Neuroendocrine adenoma middle ear
Neuroendocrine adenoma middle ear is a tumor which arises from a specific anatomic site, the middle ear. NAME is a benign glandular neoplasm of middle ear showing histologic and immunohistochemical neuroendocrine and mucin-secreting differentiation.
Classification
Neuroendocrine adenoma of the middle ear has gone by several different names, including middle ear adenoma, carcinoid tumor, amphicrine adenoma, adenocarcinoid, and adenomatoid tumor of middle ear. The various names have created some confusion about this uncommon middle ear tumor. Regardless of the name applied, the middle ear anatomic site must be known or confirmed.Signs and symptoms
This uncommon tumor accounts for less than 2% of all ear tumors. While patients present with symptoms related to the middle ear cavity location of the tumor, the tumor may expand into the adjacent structures. Patients come to clinical attention with unilateral hearing loss, usually associated with decreased auditory acuity, and particularly conductive hearing loss if the ossicular bone chain is involved. Tinnitus, otitis media, pressure or occasionally ear discharge are seen. At the time of otoscopic exam, the tympanic membrane is usually intact, with a fluid level or mass noted behind the ear drum.
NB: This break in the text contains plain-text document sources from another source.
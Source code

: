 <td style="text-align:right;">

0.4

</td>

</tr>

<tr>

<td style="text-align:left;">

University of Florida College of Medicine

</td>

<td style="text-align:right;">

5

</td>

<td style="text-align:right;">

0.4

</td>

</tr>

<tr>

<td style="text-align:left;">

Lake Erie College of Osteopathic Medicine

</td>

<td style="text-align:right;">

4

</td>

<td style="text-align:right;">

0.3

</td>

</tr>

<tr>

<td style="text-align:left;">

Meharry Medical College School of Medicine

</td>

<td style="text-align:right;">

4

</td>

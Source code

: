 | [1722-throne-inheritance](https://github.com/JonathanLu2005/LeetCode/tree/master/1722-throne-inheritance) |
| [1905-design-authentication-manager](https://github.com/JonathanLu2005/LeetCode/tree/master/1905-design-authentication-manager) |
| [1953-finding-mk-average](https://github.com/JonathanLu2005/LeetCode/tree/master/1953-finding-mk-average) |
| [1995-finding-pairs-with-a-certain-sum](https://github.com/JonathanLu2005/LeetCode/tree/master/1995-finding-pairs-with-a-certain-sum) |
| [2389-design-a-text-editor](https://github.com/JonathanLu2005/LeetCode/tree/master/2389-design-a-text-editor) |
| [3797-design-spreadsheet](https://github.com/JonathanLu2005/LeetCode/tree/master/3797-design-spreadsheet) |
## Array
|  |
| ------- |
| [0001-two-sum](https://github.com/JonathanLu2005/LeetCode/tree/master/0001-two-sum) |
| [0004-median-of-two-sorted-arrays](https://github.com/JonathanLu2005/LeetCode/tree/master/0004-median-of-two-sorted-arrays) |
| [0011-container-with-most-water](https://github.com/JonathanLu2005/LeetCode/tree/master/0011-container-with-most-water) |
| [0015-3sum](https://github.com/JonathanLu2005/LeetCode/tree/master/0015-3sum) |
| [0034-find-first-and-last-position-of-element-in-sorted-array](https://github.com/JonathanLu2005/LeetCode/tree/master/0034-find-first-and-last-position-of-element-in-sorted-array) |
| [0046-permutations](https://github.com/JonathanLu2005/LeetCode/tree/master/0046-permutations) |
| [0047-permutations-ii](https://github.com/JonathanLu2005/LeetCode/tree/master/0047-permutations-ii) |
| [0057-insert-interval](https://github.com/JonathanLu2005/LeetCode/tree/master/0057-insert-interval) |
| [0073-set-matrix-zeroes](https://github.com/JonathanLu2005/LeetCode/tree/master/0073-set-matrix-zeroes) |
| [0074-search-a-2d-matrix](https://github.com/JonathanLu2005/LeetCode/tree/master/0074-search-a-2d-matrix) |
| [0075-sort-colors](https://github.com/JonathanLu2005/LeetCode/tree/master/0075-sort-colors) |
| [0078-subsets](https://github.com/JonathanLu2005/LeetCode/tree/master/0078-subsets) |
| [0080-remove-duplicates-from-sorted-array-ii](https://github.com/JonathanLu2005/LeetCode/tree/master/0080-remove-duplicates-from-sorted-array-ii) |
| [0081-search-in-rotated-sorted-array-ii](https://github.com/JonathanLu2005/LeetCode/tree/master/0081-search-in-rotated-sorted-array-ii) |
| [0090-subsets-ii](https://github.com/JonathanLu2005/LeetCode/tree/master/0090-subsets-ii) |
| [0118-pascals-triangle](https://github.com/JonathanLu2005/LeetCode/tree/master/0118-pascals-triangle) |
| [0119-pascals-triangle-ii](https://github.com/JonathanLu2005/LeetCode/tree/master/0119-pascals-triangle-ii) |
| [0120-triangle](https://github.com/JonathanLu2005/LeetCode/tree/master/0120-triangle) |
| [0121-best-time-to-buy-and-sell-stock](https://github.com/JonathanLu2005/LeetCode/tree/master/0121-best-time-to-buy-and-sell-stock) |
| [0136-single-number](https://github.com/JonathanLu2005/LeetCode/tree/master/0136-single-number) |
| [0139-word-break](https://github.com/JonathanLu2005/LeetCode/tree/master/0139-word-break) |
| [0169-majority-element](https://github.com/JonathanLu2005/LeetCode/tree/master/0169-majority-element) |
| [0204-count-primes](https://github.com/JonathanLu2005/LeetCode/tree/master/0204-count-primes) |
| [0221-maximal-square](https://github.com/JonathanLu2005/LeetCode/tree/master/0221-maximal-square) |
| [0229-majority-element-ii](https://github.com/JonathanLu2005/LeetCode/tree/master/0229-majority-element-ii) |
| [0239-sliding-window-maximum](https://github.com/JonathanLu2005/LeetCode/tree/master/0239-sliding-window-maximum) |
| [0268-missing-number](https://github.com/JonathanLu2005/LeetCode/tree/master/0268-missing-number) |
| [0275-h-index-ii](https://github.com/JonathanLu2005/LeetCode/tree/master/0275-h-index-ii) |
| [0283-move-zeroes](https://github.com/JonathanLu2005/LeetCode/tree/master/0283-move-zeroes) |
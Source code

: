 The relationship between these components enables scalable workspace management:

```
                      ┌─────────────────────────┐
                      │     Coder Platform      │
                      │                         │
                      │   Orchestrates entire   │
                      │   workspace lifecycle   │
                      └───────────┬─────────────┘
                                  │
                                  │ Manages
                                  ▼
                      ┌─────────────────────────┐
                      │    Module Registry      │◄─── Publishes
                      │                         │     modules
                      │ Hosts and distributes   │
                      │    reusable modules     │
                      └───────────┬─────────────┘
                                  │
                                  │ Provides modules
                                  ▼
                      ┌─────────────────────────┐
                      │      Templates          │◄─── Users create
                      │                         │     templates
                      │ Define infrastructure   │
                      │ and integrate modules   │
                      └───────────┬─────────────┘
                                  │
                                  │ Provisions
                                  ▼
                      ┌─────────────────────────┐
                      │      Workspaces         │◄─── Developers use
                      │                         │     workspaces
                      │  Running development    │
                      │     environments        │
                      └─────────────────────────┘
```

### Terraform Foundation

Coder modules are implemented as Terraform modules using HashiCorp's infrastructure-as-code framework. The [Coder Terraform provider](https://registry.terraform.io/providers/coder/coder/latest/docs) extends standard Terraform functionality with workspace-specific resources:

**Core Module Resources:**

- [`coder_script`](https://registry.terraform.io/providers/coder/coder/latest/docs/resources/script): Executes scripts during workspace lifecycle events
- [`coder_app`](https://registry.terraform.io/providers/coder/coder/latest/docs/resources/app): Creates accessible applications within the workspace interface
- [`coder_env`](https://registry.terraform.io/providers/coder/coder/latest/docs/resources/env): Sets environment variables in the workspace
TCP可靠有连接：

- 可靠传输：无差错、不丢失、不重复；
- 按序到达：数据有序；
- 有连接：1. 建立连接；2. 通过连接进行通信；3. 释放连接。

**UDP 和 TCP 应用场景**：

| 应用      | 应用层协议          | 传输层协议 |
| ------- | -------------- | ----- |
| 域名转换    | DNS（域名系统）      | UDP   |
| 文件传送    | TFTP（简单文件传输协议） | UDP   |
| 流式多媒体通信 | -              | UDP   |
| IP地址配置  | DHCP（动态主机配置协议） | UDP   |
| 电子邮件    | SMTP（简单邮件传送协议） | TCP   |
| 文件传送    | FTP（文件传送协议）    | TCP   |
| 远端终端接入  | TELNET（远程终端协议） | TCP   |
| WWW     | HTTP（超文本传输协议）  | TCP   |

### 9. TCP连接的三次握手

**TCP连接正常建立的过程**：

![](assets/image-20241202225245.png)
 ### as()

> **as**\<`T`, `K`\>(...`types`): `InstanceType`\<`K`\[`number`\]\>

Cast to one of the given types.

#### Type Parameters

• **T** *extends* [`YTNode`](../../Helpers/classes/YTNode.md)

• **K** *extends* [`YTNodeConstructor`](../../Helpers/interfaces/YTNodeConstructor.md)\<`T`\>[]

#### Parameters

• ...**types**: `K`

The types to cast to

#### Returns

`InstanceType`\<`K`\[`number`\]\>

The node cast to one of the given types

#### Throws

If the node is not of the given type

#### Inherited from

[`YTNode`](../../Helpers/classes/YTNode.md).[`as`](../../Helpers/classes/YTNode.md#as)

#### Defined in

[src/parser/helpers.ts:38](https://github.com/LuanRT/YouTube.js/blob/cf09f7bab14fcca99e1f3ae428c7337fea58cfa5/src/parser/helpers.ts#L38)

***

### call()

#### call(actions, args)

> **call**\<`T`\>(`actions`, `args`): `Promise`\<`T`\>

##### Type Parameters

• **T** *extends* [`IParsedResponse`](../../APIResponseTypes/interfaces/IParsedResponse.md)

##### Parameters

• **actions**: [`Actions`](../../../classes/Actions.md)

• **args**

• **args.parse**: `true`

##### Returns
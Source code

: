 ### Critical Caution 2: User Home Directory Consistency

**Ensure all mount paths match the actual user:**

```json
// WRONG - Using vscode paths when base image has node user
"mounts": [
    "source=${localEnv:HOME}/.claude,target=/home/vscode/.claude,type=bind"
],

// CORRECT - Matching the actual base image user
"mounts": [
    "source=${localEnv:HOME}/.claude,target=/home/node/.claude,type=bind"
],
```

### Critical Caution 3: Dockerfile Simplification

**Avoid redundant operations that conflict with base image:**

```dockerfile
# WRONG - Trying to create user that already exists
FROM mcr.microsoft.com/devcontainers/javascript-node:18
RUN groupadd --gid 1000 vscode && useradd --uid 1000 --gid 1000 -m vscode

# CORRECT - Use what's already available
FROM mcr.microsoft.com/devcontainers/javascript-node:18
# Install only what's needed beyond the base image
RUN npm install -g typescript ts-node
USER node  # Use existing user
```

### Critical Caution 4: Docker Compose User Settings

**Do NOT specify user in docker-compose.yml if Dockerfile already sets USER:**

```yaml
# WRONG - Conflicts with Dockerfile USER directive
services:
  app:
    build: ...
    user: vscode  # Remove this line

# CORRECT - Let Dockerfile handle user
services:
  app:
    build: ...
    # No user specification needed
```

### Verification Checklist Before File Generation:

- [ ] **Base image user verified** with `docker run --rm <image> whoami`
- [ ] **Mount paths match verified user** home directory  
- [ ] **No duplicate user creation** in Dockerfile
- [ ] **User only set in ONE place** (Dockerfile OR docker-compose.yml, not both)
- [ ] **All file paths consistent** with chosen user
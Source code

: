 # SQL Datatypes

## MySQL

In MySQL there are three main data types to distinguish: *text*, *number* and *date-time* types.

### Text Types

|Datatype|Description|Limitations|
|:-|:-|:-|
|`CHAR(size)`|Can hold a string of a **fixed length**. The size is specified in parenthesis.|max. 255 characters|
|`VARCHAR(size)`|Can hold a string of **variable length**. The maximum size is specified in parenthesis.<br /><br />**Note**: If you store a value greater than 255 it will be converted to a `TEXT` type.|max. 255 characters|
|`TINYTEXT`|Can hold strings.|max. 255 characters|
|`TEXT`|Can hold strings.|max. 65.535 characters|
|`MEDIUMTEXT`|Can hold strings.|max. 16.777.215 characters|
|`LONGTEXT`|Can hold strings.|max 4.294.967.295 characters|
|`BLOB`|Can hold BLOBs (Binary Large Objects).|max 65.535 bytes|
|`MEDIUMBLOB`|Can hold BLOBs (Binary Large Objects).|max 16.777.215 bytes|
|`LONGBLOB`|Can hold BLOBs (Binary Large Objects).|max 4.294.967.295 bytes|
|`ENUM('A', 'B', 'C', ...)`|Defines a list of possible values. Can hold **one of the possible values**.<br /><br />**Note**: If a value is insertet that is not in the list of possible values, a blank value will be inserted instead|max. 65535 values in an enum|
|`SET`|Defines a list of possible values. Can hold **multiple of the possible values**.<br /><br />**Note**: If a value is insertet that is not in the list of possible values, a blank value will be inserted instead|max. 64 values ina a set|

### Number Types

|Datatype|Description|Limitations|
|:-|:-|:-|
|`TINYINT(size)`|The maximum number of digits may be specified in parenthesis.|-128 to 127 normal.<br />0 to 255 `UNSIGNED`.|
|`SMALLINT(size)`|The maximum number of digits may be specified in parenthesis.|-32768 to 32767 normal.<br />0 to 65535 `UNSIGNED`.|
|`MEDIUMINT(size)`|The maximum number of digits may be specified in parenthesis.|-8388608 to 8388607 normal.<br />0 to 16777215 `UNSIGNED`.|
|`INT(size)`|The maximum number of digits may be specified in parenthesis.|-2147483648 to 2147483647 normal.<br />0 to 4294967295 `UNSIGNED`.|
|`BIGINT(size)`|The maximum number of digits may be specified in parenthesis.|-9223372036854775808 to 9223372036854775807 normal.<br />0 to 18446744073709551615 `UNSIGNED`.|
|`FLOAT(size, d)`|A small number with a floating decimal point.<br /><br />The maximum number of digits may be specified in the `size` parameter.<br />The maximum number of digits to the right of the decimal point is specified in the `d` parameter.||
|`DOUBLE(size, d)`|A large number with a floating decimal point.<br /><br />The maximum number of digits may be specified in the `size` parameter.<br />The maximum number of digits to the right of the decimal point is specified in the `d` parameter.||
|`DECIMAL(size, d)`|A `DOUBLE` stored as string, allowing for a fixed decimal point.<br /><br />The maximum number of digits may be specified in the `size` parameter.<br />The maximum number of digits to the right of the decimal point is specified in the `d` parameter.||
Even though this is a "neuroendocrine" type tumor, there is almost never evidence of neuroendocrine function clinically or by laboratory examination.Imaging findings
In general, an axial and coronal bone computed tomography study without contrast will yield the most information for this tumor. The tumor appears as a soft tissue mass usually within a well-aerated mastoid bone. The features of chronic otitis media are not usually seen. Bone invasion and destruction are usually not seen in this tumor which expands within the mesotympanum. Encasement of the ossicles is usually present. There may be an irregular margin at the periphery, especially if the tumor has been present for a long time, with associated bone remodeling.Pathology findings
At the time of surgery, the tumor tends to peel away from the adjacent bones, although not the ossicles. It is usually fragmented, soft, rubbery and white to gray-tan. Due to the anatomic confines of the region, tumors are usually <1 cm.The tumors arise below the surface, are unencapsulated, and have an infiltrative pattern of growth, composed of many different patterns. The tumor shows duct-like structures with inner luminal, flattened cells and outer, basal, cuboidal cells. The cells may have an eccentrically placed nucleus. The nuclear chromatin distribution is "salt-and-pepper", giving a delicate, fine appearance. Nucleoli are small with inconspicuous mitoses. There may be secretions in the gland tumor. It is possible to see a concurrent cholesteatoma.
Histochemistry
It is possible to see intracytoplasmic as well as luminal mucinous material highlighted by a Periodic acid-Schiff (PAS) or Alcian blue stain.Immunohistochemistry
The tumor cells differential stain with markers for epithelial and neuroendocrine immunohistochemistry markers.- Both cell types positive: pancytokeratin, CK7, CAM5.2
- Inner luminal cells positive: CK7
- Outer basal cells positive: chromogranin, synaptophysin, CD56, and human pancreatic polypeptide.
Electron microscopy
Scanning electron microscopy shows two distinct cell types:- Type A: Apical dark cells with elongated microvilli and secretory mucus granules;
- Type B: Basal cells with cytoplasmic, solid, dense-core neurosecretory granules.